------ Exercise data

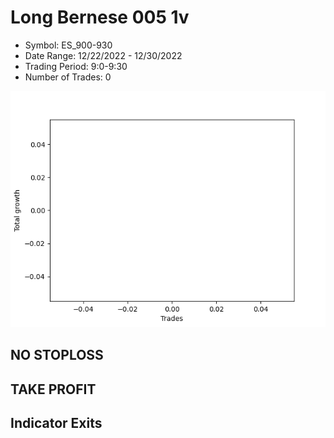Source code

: # Long Bernese 005 1v 
- Symbol: ES_900-930
- Date Range: 12/22/2022 - 12/30/2022
- Trading Period: 9:0-9:30
- Number of Trades: 0

![Plot](LongBernese0051vES_900-930.png)
## NO STOPLOSS














## TAKE PROFIT











## Indicator Exits


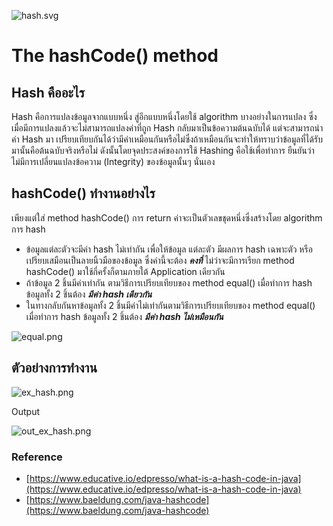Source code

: ![hash.svg](https://peegonggoy.github.io/Code4SecWeek/PicCode4Sec/hash.svg)
# The hashCode() method
## Hash คืออะไร
Hash คือการแปลงข้อมูลจากแบบหนึ่ง สู่อีกแบบหนึ่งโดยใช้ algorithm บางอย่างในการแปลง ซึ่งเมื่อมีการแปลงแล้วจะไม่สามารถแปลงค่าที่ถูก Hash กลับมาเป็นข้อความต้นฉบับได้ แต่จะสามารถนำค่า Hash มา เปรียบเทียบกันได้ว่ามีค่าเหมือนกันหรือไม่ซึ่งถ้าเหมือนกันจะทำให้ทราบว่าข้อมูลที่ได้รับมานั้นคือต้นฉบับจริงหรือไม่  ดังนั้นโดยจุดประสงค์ของการใช้ Hashing คือใช้เพื่อทำการ ยืนยันว่าไม่มีการเปลี่ยนแปลงข้อความ (Integrity) ของข้อมูลนั้นๆ นั่นเอง
## hashCode() ทำงานอย่างไร
เพียงแต่ใส่ method hashCode() การ return ค่าจะเป็นตัวเลขชุดหนึ่งซึ่งสร้างโดย algorithm การ hash 
* ข้อมูลแต่ละตัวจะมีค่า hash ไม่เท่ากัน เพื่อให้ข้อมูล
แต่ละตัว มีผลการ hash เฉพาะตัว หรือเปรียบเสมือนเป็นลายนิ้วมือของข้อมูล ซึ่งค่านี้จะต้อง **_คงที่_** ไม่ว่าจะมีการเรียก method hashCode() มาใช้กี่ครั้งก็ตามภายใต้ Application เดียวกัน
* ถ้าข้อมูล 2 ชิ้นมีค่าเท่ากัน ตามวิธีการเปรียบเทียบของ method equal() เมื่อทำการ hash ข้อมูลทั้ง 2 ชิ้นต้อง **_มีค่า hash เดียวกัน_**
* ในทางกลับกันหาข้อมูลทั้ง 2 ชิ้นมีค่าไม่เท่ากันตามวิธีการเปรียบเทียบของ method equal() เมื่อทำการ hash ข้อมูลทั้ง 2 ชิ้นต้อง **_มีค่า hash ไม่เหมือนกัน_**

![equal.png](https://peegonggoy.github.io/Code4SecWeek/PicCode4Sec/equal.png)

## ตัวอย่างการทำงาน

![ex_hash.png](https://peegonggoy.github.io/Code4SecWeek/PicCode4Sec/ex_hash.png)

Output

![out_ex_hash.png](https://peegonggoy.github.io/Code4SecWeek/PicCode4Sec/out_ex_hash.png)

### Reference
* [https://www.educative.io/edpresso/what-is-a-hash-code-in-java](https://www.educative.io/edpresso/what-is-a-hash-code-in-java)
* [https://www.baeldung.com/java-hashcode](https://www.baeldung.com/java-hashcode)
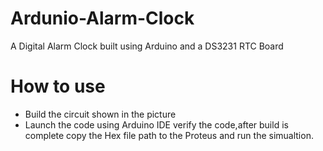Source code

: # Ardunio-Alarm-Clock
A Digital Alarm Clock built using Arduino and a DS3231 RTC Board
# How to use 
- Build the circuit shown in the picture
- Launch the code using Arduino IDE verify the code,after build is complete copy the Hex file path to the Proteus and run the simualtion.
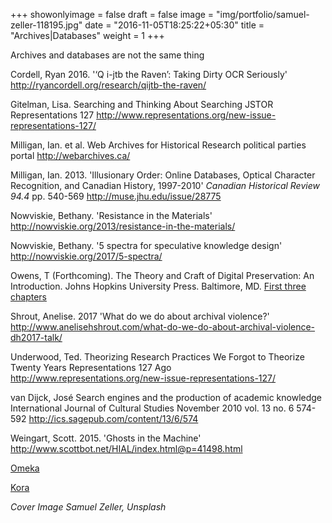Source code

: +++
showonlyimage = false
draft = false
image = "img/portfolio/samuel-zeller-118195.jpg"
date = "2016-11-05T18:25:22+05:30"
title = "Archives|Databases"
weight = 1
+++

Archives and databases are not the same thing

<!--more-->

Cordell, Ryan 2016. '‘Q i-jtb the Raven’: Taking Dirty OCR Seriously' http://ryancordell.org/research/qijtb-the-raven/

Gitelman, Lisa. Searching and Thinking About Searching JSTOR Representations 127 <http://www.representations.org/new-issue-representations-127/>

Milligan, Ian. et al. Web Archives for Historical Research political parties portal <http://webarchives.ca/>

Milligan, Ian. 2013. 'Illusionary Order: Online Databases, Optical Character Recognition, and Canadian History, 1997-2010' _Canadian Historical Review 94.4_ pp. 540-569 <http://muse.jhu.edu/issue/28775>

Nowviskie, Bethany. 'Resistance in the Materials' <http://nowviskie.org/2013/resistance-in-the-materials/>

Nowviskie, Bethany. '5 spectra for speculative knowledge design' <http://nowviskie.org/2017/5-spectra/>

Owens, T (Forthcoming). The Theory and Craft of Digital Preservation: An Introduction. Johns Hopkins University Press. Baltimore, MD. [First three chapters](http://www.trevorowens.org/2017/02/first-3-chapters-of-theory-and-craft-of-digital-preservation-for-comment/)

Shrout, Anelise. 2017 'What do we do about archival violence?' <http://www.anelisehshrout.com/what-do-we-do-about-archival-violence-dh2017-talk/>

Underwood, Ted. Theorizing Research Practices We Forgot to Theorize Twenty Years Representations 127 Ago <http://www.representations.org/new-issue-representations-127/>

van Dijck, José Search engines and the production of academic knowledge International Journal of Cultural Studies November 2010 vol. 13 no. 6 574-592 <http://ics.sagepub.com/content/13/6/574>

Weingart, Scott. 2015. 'Ghosts in the Machine' <http://www.scottbot.net/HIAL/index.html@p=41498.html>

[Omeka](http://omeka.org/)

[Kora](http://kora.matrix.msu.edu/promo_index.php)

_Cover Image Samuel Zeller, Unsplash_
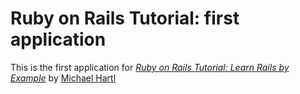# Ruby on Rails Tutorial: first application

This is the first application for
[*Ruby on Rails Tutorial: Learn Rails by Example*](http:railstutorial.org)
by [Michael Hartl](http://michaelhartl.com)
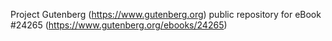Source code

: Project Gutenberg (https://www.gutenberg.org) public repository for eBook #24265 (https://www.gutenberg.org/ebooks/24265)
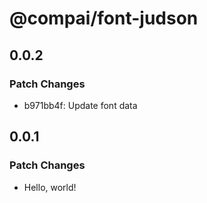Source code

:# @compai/font-judson

## 0.0.2

### Patch Changes

- b971bb4f: Update font data

## 0.0.1

### Patch Changes

- Hello, world!
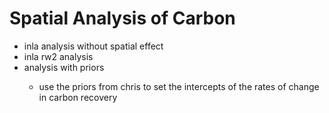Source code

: <h1> Spatial Analysis of Carbon </h1>

<ul>
  <li> inla analysis without spatial effect </li>
  <li> inla rw2 analysis </li>
  <li> analysis with priors </li>
  <ul>
    <li> use the priors from chris to set the intercepts of the rates of change in carbon recovery </li>
  </ul>
</ul>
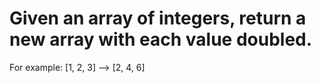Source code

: # Given an array of integers, return a new array with each value doubled.

For example:
[1, 2, 3] --> [2, 4, 6]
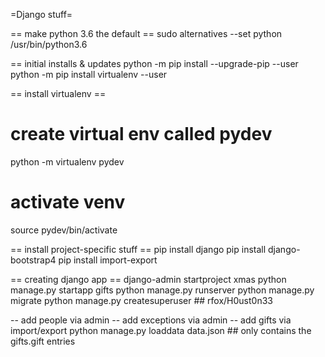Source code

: =Django stuff=

== make python 3.6 the default ==
sudo alternatives --set python /usr/bin/python3.6

== initial installs & updates
python -m pip install --upgrade-pip --user
python -m pip install virtualenv --user

== install virtualenv == 
# create virtual env called pydev
python -m virtualenv pydev
# activate venv
source pydev/bin/activate

== install project-specific stuff ==
pip install django
pip install django-bootstrap4
pip install import-export

== creating django app == 
django-admin startproject xmas
python manage.py startapp gifts
python manage.py runserver
python manage.py migrate
python manage.py createsuperuser ## rfox/H0ust0n33

-- add people via admin
-- add exceptions via admin
-- add gifts via import/export
python manage.py loaddata data.json ## only contains the gifts.gift entries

------------

**Exercise requirements**
You are asked to count the lines of the records above in which the word "import" occurs, and to give only that number.

**Written response**
2